What needs to be done: The listing is to be transcribed in full, with its images left out.

>>>

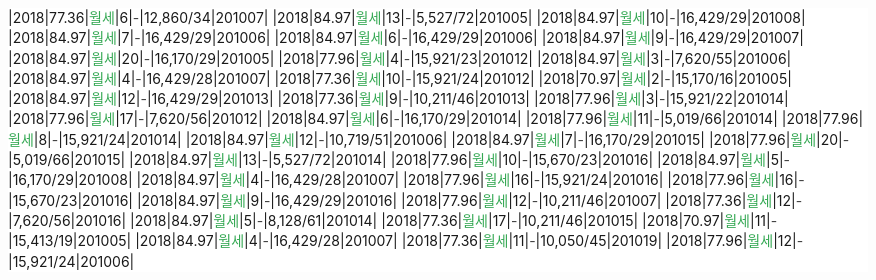 |2018|77.36|<span style="color:#34a853">월세</span>|6|<span style="color:#444444">-</span>|12,860/34|201007|
|2018|84.97|<span style="color:#34a853">월세</span>|13|<span style="color:#444444">-</span>|5,527/72|201005|
|2018|84.97|<span style="color:#34a853">월세</span>|10|<span style="color:#444444">-</span>|16,429/29|201008|
|2018|84.97|<span style="color:#34a853">월세</span>|7|<span style="color:#444444">-</span>|16,429/29|201006|
|2018|84.97|<span style="color:#34a853">월세</span>|6|<span style="color:#444444">-</span>|16,429/29|201006|
|2018|84.97|<span style="color:#34a853">월세</span>|9|<span style="color:#444444">-</span>|16,429/29|201007|
|2018|84.97|<span style="color:#34a853">월세</span>|20|<span style="color:#444444">-</span>|16,170/29|201005|
|2018|77.96|<span style="color:#34a853">월세</span>|4|<span style="color:#444444">-</span>|15,921/23|201012|
|2018|84.97|<span style="color:#34a853">월세</span>|3|<span style="color:#444444">-</span>|7,620/55|201006|
|2018|84.97|<span style="color:#34a853">월세</span>|4|<span style="color:#444444">-</span>|16,429/28|201007|
|2018|77.36|<span style="color:#34a853">월세</span>|10|<span style="color:#444444">-</span>|15,921/24|201012|
|2018|70.97|<span style="color:#34a853">월세</span>|2|<span style="color:#444444">-</span>|15,170/16|201005|
|2018|84.97|<span style="color:#34a853">월세</span>|12|<span style="color:#444444">-</span>|16,429/29|201013|
|2018|77.36|<span style="color:#34a853">월세</span>|9|<span style="color:#444444">-</span>|10,211/46|201013|
|2018|77.96|<span style="color:#34a853">월세</span>|3|<span style="color:#444444">-</span>|15,921/22|201014|
|2018|77.96|<span style="color:#34a853">월세</span>|17|<span style="color:#444444">-</span>|7,620/56|201012|
|2018|84.97|<span style="color:#34a853">월세</span>|6|<span style="color:#444444">-</span>|16,170/29|201014|
|2018|77.96|<span style="color:#34a853">월세</span>|11|<span style="color:#444444">-</span>|5,019/66|201014|
|2018|77.96|<span style="color:#34a853">월세</span>|8|<span style="color:#444444">-</span>|15,921/24|201014|
|2018|84.97|<span style="color:#34a853">월세</span>|12|<span style="color:#444444">-</span>|10,719/51|201006|
|2018|84.97|<span style="color:#34a853">월세</span>|7|<span style="color:#444444">-</span>|16,170/29|201015|
|2018|77.96|<span style="color:#34a853">월세</span>|20|<span style="color:#444444">-</span>|5,019/66|201015|
|2018|84.97|<span style="color:#34a853">월세</span>|13|<span style="color:#444444">-</span>|5,527/72|201014|
|2018|77.96|<span style="color:#34a853">월세</span>|10|<span style="color:#444444">-</span>|15,670/23|201016|
|2018|84.97|<span style="color:#34a853">월세</span>|5|<span style="color:#444444">-</span>|16,170/29|201008|
|2018|84.97|<span style="color:#34a853">월세</span>|4|<span style="color:#444444">-</span>|16,429/28|201007|
|2018|77.96|<span style="color:#34a853">월세</span>|16|<span style="color:#444444">-</span>|15,921/24|201016|
|2018|77.96|<span style="color:#34a853">월세</span>|16|<span style="color:#444444">-</span>|15,670/23|201016|
|2018|84.97|<span style="color:#34a853">월세</span>|9|<span style="color:#444444">-</span>|16,429/29|201016|
|2018|77.96|<span style="color:#34a853">월세</span>|12|<span style="color:#444444">-</span>|10,211/46|201007|
|2018|77.36|<span style="color:#34a853">월세</span>|12|<span style="color:#444444">-</span>|7,620/56|201016|
|2018|84.97|<span style="color:#34a853">월세</span>|5|<span style="color:#444444">-</span>|8,128/61|201014|
|2018|77.36|<span style="color:#34a853">월세</span>|17|<span style="color:#444444">-</span>|10,211/46|201015|
|2018|70.97|<span style="color:#34a853">월세</span>|11|<span style="color:#444444">-</span>|15,413/19|201005|
|2018|84.97|<span style="color:#34a853">월세</span>|4|<span style="color:#444444">-</span>|16,429/28|201007|
|2018|77.36|<span style="color:#34a853">월세</span>|11|<span style="color:#444444">-</span>|10,050/45|201019|
|2018|77.96|<span style="color:#34a853">월세</span>|12|<span style="color:#444444">-</span>|15,921/24|201006|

<<<

Output of the exercise:
 |2018|77.36|<span style="color:#34a853">월세</span>|6|<span style="color:#444444">-</span>|12,860/34|201007|
|2018|84.97|<span style="color:#34a853">월세</span>|13|<span style="color:#444444">-</span>|5,527/72|201005|
|2018|84.97|<span style="color:#34a853">월세</span>|10|<span style="color:#444444">-</span>|16,429/29|201008|
|2018|84.97|<span style="color:#34a853">월세</span>|7|<span style="color:#444444">-</span>|16,429/29|201006|
|2018|84.97|<span style="color:#34a853">월세</span>|6|<span style="color:#444444">-</span>|16,429/29|201006|
|2018|84.97|<span style="color:#34a853">월세</span>|9|<span style="color:#444444">-</span>|16,429/29|201007|
|2018|84.97|<span style="color:#34a853">월세</span>|20|<span style="color:#444444">-</span>|16,170/29|201005|
|2018|77.96|<span style="color:#34a853">월세</span>|4|<span style="color:#444444">-</span>|15,921/23|201012|
|2018|84.97|<span style="color:#34a853">월세</span>|3|<span style="color:#444444">-</span>|7,620/55|201006|
|2018|84.97|<span style="color:#34a853">월세</span>|4|<span style="color:#444444">-</span>|16,429/28|201007|
|2018|77.36|<span style="color:#34a853">월세</span>|10|<span style="color:#444444">-</span>|15,921/24|201012|
|2018|70.97|<span style="color:#34a853">월세</span>|2|<span style="color:#444444">-</span>|15,170/16|201005|
|2018|84.97|<span style="color:#34a853">월세</span>|12|<span style="color:#444444">-</span>|16,429/29|201013|
|2018|77.36|<span style="color:#34a853">월세</span>|9|<span style="color:#444444">-</span>|10,211/46|201013|
|2018|77.96|<span style="color:#34a853">월세</span>|3|<span style="color:#444444">-</span>|15,921/22|201014|
|2018|77.96|<span style="color:#34a853">월세</span>|17|<span style="color:#444444">-</span>|7,620/56|201012|
|2018|84.97|<span style="color:#34a853">월세</span>|6|<span style="color:#444444">-</span>|16,170/29|201014|
|2018|77.96|<span style="color:#34a853">월세</span>|11|<span style="color:#444444">-</span>|5,019/66|201014|
|2018|77.96|<span style="color:#34a853">월세</span>|8|<span style="color:#444444">-</span>|15,921/24|201014|
|2018|84.97|<span style="color:#34a853">월세</span>|12|<span style="color:#444444">-</span>|10,719/51|201006|
|2018|84.97|<span style="color:#34a853">월세</span>|7|<span style="color:#444444">-</span>|16,170/29|201015|
|2018|77.96|<span style="color:#34a853">월세</span>|20|<span style="color:#444444">-</span>|5,019/66|201015|
|2018|84.97|<span style="color:#34a853">월세</span>|13|<span style="color:#444444">-</span>|5,527/72|201014|
|2018|77.96|<span style="color:#34a853">월세</span>|10|<span style="color:#444444">-</span>|15,670/23|201016|
|2018|84.97|<span style="color:#34a853">월세</span>|5|<span style="color:#444444">-</span>|16,170/29|201008|
|2018|84.97|<span style="color:#34a853">월세</span>|4|<span style="color:#444444">-</span>|16,429/28|201007|
|2018|77.96|<span style="color:#34a853">월세</span>|16|<span style="color:#444444">-</span>|15,921/24|201016|
|2018|77.96|<span style="color:#34a853">월세</span>|16|<span style="color:#444444">-</span>|15,670/23|201016|
|2018|84.97|<span style="color:#34a853">월세</span>|9|<span style="color:#444444">-</span>|16,429/29|201016|
|2018|77.96|<span style="color:#34a853">월세</span>|12|<span style="color:#444444">-</span>|10,211/46|201007|
|2018|77.36|<span style="color:#34a853">월세</span>|12|<span style="color:#444444">-</span>|7,620/56|201016|
|2018|84.97|<span style="color:#34a853">월세</span>|5|<span style="color:#444444">-</span>|8,128/61|201014|
|2018|77.36|<span style="color:#34a853">월세</span>|17|<span style="color:#444444">-</span>|10,211/46|201015|
|2018|70.97|<span style="color:#34a853">월세</span>|11|<span style="color:#444444">-</span>|15,413/19|201005|
|2018|84.97|<span style="color:#34a853">월세</span>|4|<span style="color:#444444">-</span>|16,429/28|201007|
|2018|77.36|<span style="color:#34a853">월세</span>|11|<span style="color:#444444">-</span>|10,050/45|201019|
|2018|77.96|<span style="color:#34a853">월세</span>|12|<span style="color:#444444">-</span>|15,921/24|201006|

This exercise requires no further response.